§ Exercise aim: Among the records below, find each line containing the word "Smooth" and copy it.

§ Material to process:
<<<<
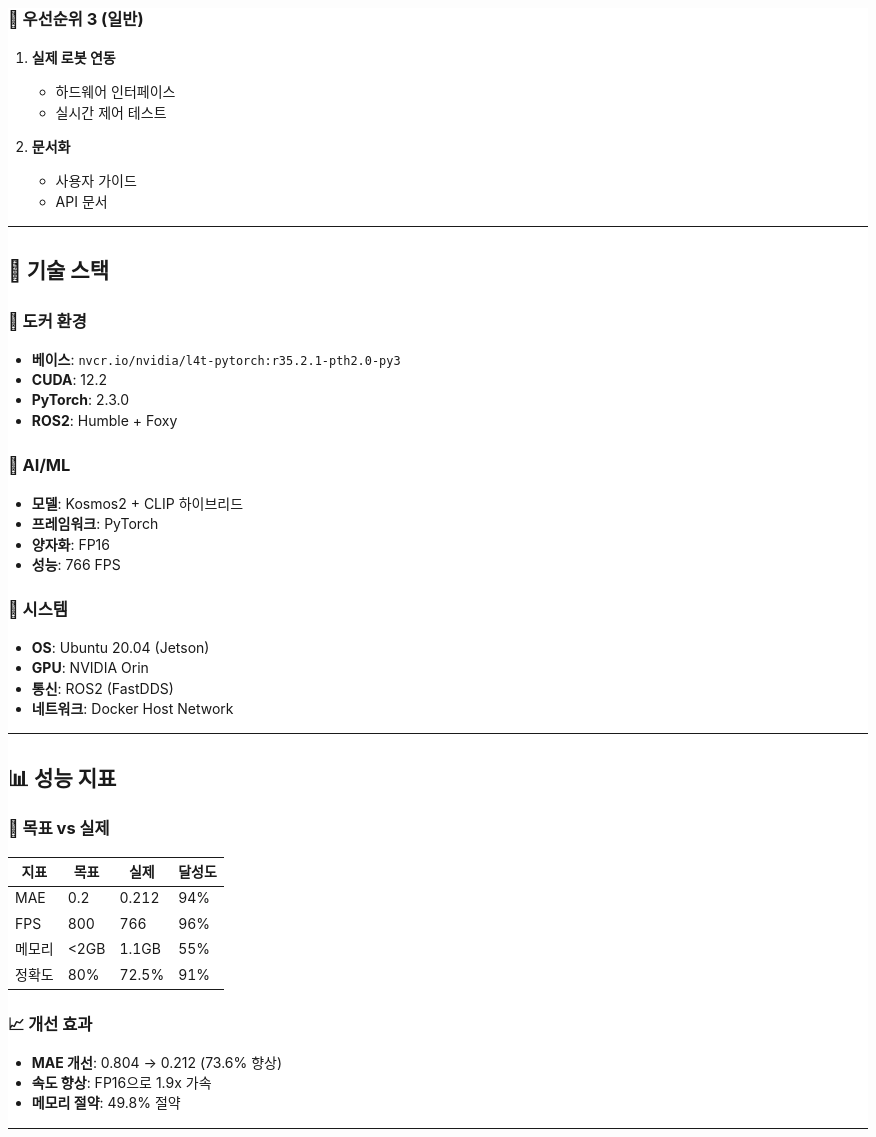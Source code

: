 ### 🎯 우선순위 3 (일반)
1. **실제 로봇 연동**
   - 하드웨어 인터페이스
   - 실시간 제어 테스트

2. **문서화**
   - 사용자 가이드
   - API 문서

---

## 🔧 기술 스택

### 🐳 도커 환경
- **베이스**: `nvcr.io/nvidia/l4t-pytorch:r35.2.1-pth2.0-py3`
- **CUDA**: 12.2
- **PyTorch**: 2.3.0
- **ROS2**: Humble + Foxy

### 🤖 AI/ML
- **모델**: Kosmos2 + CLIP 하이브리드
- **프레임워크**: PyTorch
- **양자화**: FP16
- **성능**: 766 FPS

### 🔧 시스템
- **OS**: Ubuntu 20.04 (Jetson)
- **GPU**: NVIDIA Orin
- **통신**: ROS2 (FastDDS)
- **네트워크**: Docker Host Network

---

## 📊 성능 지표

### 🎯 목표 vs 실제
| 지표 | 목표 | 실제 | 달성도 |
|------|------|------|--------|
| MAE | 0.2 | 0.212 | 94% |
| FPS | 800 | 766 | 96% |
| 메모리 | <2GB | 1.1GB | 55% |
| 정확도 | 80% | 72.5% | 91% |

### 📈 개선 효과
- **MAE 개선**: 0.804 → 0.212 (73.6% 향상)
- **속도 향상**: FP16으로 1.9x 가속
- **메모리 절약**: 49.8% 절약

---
>>>>
<<<<
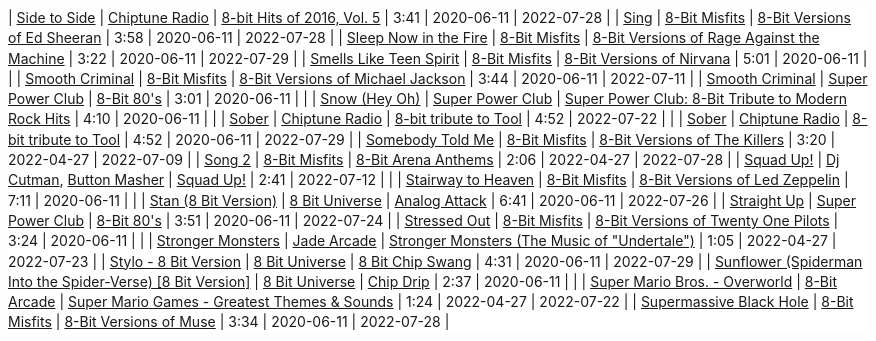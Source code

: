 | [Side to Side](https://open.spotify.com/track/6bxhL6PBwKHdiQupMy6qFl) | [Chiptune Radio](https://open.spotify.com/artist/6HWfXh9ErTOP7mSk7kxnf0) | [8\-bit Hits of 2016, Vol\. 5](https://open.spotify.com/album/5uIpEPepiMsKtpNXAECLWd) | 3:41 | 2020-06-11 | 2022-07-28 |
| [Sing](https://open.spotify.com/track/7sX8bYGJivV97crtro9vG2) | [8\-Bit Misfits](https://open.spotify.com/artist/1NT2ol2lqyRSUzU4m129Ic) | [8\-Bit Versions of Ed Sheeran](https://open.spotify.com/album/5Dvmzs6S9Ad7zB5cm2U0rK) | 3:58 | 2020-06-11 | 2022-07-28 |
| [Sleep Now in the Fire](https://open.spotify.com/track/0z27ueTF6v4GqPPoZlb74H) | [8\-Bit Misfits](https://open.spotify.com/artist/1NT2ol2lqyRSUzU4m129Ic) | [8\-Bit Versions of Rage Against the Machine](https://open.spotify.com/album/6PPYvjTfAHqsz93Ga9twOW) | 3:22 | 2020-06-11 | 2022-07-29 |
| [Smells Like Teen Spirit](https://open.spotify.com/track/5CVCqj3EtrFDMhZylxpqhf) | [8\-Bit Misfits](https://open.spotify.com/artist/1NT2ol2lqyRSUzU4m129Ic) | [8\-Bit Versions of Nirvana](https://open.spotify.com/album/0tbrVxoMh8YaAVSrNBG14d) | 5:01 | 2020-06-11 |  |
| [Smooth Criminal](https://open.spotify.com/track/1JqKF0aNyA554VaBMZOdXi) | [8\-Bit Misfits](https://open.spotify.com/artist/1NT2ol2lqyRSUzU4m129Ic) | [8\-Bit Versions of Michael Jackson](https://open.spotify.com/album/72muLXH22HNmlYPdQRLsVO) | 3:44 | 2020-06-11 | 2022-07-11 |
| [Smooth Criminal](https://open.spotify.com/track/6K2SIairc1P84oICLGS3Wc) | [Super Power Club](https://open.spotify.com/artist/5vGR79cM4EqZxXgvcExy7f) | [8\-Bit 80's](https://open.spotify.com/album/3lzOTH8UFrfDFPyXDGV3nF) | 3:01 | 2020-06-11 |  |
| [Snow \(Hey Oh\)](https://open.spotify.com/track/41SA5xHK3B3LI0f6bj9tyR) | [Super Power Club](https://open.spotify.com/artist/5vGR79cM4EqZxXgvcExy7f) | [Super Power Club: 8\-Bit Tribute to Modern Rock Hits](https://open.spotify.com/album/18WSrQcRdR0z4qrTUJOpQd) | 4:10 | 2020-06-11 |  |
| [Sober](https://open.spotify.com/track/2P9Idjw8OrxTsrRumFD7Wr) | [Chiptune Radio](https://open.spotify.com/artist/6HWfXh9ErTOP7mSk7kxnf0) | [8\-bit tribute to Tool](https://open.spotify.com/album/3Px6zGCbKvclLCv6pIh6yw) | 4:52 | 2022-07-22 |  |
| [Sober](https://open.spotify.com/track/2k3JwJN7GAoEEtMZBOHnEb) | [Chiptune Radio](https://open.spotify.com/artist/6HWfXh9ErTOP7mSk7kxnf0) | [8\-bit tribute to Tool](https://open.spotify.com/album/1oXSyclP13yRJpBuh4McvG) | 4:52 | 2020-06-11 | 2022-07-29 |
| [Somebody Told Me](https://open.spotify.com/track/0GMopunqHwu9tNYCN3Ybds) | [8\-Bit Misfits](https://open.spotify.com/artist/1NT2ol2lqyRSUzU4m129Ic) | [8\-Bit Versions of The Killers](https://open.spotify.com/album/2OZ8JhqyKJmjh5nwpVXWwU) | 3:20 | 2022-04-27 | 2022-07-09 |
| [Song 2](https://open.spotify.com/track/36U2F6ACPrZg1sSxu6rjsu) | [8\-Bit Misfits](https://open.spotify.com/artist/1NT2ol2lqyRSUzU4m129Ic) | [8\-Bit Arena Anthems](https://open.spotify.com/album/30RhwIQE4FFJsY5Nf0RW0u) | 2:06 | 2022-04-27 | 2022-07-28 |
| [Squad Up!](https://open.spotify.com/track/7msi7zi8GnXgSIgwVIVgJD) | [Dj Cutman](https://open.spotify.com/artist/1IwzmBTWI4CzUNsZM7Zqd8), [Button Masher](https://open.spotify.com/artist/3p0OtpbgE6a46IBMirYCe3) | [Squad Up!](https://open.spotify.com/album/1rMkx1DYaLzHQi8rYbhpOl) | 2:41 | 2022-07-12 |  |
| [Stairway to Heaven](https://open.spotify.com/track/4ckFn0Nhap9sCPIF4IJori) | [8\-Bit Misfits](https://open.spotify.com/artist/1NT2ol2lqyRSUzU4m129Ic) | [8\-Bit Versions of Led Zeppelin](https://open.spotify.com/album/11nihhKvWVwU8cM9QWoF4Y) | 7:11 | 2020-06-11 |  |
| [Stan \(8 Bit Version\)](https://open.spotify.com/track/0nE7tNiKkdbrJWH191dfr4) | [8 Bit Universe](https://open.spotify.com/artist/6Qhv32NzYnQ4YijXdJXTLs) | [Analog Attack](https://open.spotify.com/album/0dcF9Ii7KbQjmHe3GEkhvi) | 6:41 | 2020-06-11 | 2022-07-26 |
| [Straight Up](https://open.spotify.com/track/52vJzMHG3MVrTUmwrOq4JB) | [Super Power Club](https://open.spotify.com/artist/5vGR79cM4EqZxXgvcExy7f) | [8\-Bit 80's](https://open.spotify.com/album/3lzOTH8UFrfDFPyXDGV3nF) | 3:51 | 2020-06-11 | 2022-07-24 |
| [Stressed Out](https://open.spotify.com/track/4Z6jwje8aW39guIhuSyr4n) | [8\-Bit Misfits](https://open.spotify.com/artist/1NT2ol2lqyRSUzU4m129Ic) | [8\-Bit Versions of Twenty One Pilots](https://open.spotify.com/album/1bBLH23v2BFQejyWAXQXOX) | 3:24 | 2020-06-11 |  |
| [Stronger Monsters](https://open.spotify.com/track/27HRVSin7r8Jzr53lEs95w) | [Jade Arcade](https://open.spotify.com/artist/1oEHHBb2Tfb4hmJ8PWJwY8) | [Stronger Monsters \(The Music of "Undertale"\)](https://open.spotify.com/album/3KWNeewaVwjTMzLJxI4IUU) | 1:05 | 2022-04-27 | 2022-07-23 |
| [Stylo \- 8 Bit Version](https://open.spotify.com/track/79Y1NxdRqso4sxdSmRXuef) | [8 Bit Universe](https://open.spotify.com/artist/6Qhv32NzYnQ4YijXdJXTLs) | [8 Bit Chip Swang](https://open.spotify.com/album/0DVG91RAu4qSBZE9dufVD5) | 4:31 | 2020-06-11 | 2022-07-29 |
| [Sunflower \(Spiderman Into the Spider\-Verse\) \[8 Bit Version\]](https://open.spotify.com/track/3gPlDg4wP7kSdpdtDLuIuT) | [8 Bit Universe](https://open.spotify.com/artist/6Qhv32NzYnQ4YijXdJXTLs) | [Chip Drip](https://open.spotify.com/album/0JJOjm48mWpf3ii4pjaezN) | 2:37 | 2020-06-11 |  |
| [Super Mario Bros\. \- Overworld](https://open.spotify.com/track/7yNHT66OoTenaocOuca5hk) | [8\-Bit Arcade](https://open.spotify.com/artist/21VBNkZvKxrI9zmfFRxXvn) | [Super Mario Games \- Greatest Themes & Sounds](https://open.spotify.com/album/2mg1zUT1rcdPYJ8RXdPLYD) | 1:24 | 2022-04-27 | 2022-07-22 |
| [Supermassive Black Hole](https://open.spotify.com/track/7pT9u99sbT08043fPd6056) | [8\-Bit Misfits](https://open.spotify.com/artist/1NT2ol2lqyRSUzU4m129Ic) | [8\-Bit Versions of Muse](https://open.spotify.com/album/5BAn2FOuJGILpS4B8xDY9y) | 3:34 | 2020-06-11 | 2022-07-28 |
>>>>
§ Exercise response:
| [Smooth Criminal](https://open.spotify.com/track/1JqKF0aNyA554VaBMZOdXi) | [8\-Bit Misfits](https://open.spotify.com/artist/1NT2ol2lqyRSUzU4m129Ic) | [8\-Bit Versions of Michael Jackson](https://open.spotify.com/album/72muLXH22HNmlYPdQRLsVO) | 3:44 | 2020-06-11 | 2022-07-11 |
| [Smooth Criminal](https://open.spotify.com/track/6K2SIairc1P84oICLGS3Wc) | [Super Power Club](https://open.spotify.com/artist/5vGR79cM4EqZxXgvcExy7f) | [8\-Bit 80's](https://open.spotify.com/album/3lzOTH8UFrfDFPyXDGV3nF) | 3:01 | 2020-06-11 |  |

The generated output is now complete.